The analysis of a good accelerator design in the context of DNNs should be based on three factors: (i) Number of frames per second (FPS) achieved at run-time; (ii) Flexibility of the design to handle many classes of DNNs; and (iii) Minimum loss of accuracy for classification of an image with dataset with hundreds of classes. We only focus on the related work that have demonstrated at least two of these requirements.

Shawahna et al. [9] present an extensive comparison of accelerator designs for FPGAs; but they do not consider first and third factor in their comparison. Guan et al. [8] present an extensive framework showing VGG-19, ResNet-152 and LSTM-LM; but they do not report latency or FPS obtained after deployment. Qiu et al. [10] report the comparison of latency for VGG16-SVD network for FPGA, CPU and GPU. The latency reported is 224.60 ms and total operations is 30.76 giga operations (GOPs), hence the overall performance is 136.97 GOPs/second (GOPS). The FPS reported is 4.45 for 16-bit quantized weights and 5.88 for 8-bit.
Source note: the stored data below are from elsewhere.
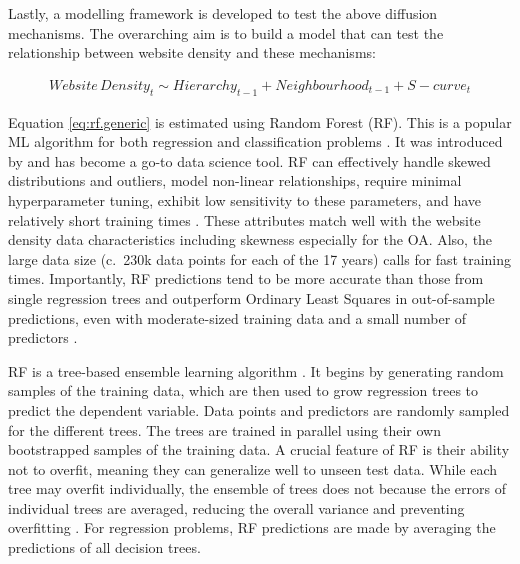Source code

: \documentclass[
  authoryear,
  preprint,
  3p]{elsarticle}
\begin{document}
Lastly, a modelling framework is developed to test the above diffusion
mechanisms. The overarching aim is to build a model that can test the
relationship between website density and these mechanisms:

\begin{align}
Website\,Density_{t} \sim Hierarchy_{t-1} + Neighbourhood_{t-1} + S-curve_{t}\label{eq:rf.generic}
\end{align}

\noindent Equation \ref{eq:rf.generic} is estimated using Random Forest
(RF). This is a popular ML algorithm for both regression and
classification problems \citep{biau2012analysis}. It was introduced by
\citet{breiman2001random} and has become a go-to data science tool. RF
can effectively handle skewed distributions and outliers, model
non-linear relationships, require minimal hyperparameter tuning, exhibit
low sensitivity to these parameters, and have relatively short training
times \citep{Caruana2008, liaw2002classification, yan2020using}. These
attributes match well with the website density data characteristics
including skewness especially for the OA. Also, the large data size
(c.~230k data points for each of the 17 years) calls for fast training
times. Importantly, RF predictions tend to be more accurate than those
from single regression trees and outperform Ordinary Least Squares in
out-of-sample predictions, even with moderate-sized training data and a
small number of predictors
\citep{mullainathan2017machine, athey2019machine, sulaiman2011intelligent, pourebrahim2019trip, biau2012analysis}.

RF is a tree-based ensemble learning algorithm
\citep{breiman2001random}. It begins by generating random samples of the
training data, which are then used to grow regression trees to predict
the dependent variable. Data points and predictors are randomly sampled
for the different trees. The trees are trained in parallel using their
own bootstrapped samples of the training data. A crucial feature of RF
is their ability not to overfit, meaning they can generalize well to
unseen test data. While each tree may overfit individually, the ensemble
of trees does not because the errors of individual trees are averaged,
reducing the overall variance and preventing overfitting
\citep{last2002improving}. For regression problems, RF predictions are
made by averaging the predictions of all decision trees.
\end{document}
While this work demonstrates the best possible frame rate for a large network, it still does not report the accuracy of the network after quantizing the weights. Also, the authors modified VGG-16 to VGG16-SVD, hence

the actual 30.76 GOPs parameter have been downsized. Zhang et al. [11] also report 158.8 ms for VGG16-SVD network. This is a significant improvement as compared to previous results, but the authors also do not report the FPS. Suda et al. [12] also present the latency of VGG-16 as 651.2 ms. This work reports all three factors and can be used for comparison.

Using the fixed-point data types requires that trained weights must be quantized as reported by Song H. et al. [13]. This work however shows that with appropriate quantization of the weights, acceleration can be achieved at the expense of accuracy. Xilinx ml-suite [14] reports the best possible performance of 4127 images/sec on int8 data type with GoogleNet.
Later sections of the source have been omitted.